==== Supplied data ====
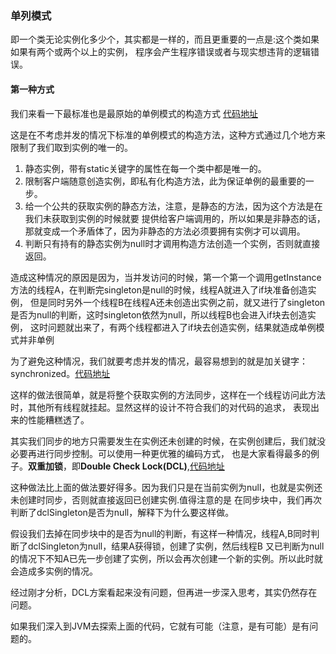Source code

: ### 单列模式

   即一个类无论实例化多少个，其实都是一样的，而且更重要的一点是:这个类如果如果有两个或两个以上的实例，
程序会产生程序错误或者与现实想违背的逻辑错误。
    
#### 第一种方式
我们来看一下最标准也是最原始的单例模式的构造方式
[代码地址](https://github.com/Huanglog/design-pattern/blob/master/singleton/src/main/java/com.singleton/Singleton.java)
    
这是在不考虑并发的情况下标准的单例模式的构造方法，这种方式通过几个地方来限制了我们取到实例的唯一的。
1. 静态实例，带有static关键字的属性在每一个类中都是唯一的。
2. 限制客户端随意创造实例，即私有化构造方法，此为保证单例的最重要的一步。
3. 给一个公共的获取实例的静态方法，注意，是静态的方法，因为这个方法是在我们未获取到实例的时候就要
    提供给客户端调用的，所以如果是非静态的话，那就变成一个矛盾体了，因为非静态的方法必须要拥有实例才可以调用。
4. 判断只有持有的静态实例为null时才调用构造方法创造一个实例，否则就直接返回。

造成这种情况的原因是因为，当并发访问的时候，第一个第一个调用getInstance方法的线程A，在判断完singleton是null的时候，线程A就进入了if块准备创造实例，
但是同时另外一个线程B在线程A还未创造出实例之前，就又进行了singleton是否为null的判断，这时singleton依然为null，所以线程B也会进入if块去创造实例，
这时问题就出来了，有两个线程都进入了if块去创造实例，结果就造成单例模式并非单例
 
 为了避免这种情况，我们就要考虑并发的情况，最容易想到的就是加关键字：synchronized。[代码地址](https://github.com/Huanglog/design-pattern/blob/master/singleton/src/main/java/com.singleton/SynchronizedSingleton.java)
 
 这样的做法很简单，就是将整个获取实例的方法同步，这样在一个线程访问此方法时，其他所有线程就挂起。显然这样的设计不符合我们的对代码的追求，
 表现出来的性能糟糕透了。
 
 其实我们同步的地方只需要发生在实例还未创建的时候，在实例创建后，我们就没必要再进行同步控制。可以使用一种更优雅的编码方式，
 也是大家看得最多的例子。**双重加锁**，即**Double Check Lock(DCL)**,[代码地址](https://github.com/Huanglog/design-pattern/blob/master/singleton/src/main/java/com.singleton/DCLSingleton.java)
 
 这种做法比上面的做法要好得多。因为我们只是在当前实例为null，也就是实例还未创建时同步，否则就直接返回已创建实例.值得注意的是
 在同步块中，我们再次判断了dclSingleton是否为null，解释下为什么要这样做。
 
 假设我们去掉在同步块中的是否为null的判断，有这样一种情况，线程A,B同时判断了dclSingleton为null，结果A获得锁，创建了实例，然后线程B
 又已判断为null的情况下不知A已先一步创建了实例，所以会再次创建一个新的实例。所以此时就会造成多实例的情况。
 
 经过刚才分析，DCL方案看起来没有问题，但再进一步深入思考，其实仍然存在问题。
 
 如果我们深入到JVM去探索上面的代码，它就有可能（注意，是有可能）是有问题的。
====
==== Supplied data ====
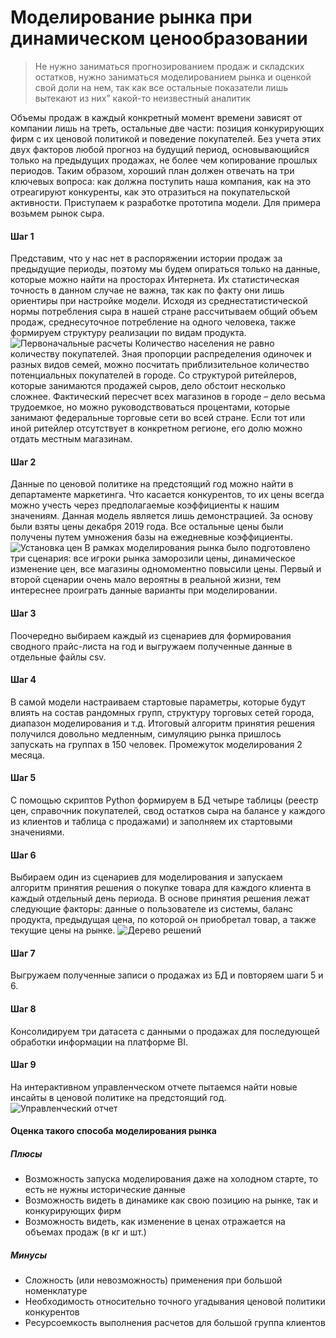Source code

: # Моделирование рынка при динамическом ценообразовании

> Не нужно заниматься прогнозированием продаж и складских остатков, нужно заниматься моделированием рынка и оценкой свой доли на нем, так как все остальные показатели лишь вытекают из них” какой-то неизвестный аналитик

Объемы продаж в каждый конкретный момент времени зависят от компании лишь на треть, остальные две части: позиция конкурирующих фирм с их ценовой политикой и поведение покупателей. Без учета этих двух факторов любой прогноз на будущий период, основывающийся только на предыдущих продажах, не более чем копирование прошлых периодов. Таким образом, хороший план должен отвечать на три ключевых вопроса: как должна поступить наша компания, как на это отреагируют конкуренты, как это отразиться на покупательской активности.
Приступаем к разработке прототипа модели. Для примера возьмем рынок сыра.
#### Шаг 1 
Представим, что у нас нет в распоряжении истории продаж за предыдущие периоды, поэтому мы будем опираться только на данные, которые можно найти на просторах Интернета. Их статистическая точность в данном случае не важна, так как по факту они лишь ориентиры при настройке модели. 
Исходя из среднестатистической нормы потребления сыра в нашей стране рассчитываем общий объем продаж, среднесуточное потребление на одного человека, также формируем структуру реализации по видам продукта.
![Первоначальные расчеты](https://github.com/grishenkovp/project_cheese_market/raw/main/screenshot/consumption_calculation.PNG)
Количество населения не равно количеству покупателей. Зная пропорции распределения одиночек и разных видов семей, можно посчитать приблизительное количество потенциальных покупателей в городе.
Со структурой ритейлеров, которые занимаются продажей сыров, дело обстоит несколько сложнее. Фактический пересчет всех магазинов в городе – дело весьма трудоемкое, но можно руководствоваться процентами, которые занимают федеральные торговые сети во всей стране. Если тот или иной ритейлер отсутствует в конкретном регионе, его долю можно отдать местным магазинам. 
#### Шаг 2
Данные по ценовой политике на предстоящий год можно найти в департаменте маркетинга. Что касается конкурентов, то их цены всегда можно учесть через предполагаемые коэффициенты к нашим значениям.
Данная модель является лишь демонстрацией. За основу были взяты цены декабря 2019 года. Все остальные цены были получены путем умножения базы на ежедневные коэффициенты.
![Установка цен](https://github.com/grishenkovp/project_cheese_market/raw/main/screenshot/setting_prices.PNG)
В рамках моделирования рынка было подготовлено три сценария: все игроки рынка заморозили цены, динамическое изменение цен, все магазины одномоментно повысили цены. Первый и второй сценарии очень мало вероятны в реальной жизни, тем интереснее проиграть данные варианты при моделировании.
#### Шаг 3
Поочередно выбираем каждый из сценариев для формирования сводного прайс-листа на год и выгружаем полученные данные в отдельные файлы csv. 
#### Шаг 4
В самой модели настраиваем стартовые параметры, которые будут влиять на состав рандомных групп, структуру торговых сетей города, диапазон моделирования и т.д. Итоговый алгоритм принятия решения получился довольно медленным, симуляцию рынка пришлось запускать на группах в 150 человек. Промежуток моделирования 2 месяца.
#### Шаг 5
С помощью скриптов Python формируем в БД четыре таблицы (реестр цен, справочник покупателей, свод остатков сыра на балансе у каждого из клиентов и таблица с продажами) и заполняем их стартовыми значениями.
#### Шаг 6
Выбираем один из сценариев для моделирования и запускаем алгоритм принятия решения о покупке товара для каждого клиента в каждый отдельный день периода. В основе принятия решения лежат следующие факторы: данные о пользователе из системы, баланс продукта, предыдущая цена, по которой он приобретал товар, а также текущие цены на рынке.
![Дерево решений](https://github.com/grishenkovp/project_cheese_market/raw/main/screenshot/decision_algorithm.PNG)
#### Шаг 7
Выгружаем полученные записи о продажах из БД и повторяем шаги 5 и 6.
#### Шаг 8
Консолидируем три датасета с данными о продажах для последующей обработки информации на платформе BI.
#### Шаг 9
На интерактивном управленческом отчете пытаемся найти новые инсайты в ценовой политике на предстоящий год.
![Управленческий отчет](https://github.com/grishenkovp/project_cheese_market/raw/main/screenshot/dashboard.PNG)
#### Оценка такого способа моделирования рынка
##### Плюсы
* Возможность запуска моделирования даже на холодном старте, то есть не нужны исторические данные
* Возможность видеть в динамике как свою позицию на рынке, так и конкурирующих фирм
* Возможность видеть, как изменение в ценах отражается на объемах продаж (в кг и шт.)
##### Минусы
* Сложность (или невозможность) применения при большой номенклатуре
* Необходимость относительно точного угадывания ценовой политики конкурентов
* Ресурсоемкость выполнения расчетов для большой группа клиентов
====
==== Supplied data ====
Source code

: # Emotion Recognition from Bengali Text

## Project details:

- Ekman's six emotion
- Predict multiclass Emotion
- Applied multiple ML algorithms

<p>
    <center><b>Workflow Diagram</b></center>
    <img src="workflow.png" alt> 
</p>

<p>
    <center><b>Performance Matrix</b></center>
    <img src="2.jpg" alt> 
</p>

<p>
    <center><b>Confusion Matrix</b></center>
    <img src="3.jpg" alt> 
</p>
====
__Exercise__: Your task is to transcribe, with no changes, only the lines of the listing above that lie between the line holding "即一个类无论实例化多少个，其" and the line holding "3. 给一个公共的获取实例的", inclusive.

__Solved problem__:
   即一个类无论实例化多少个，其实都是一样的，而且更重要的一点是:这个类如果如果有两个或两个以上的实例，
程序会产生程序错误或者与现实想违背的逻辑错误。
    
#### 第一种方式
我们来看一下最标准也是最原始的单例模式的构造方式
[代码地址](https://github.com/Huanglog/design-pattern/blob/master/singleton/src/main/java/com.singleton/Singleton.java)
    
这是在不考虑并发的情况下标准的单例模式的构造方法，这种方式通过几个地方来限制了我们取到实例的唯一的。
1. 静态实例，带有static关键字的属性在每一个类中都是唯一的。
2. 限制客户端随意创造实例，即私有化构造方法，此为保证单例的最重要的一步。
3. 给一个公共的获取实例的静态方法，注意，是静态的方法，因为这个方法是在我们未获取到实例的时候就要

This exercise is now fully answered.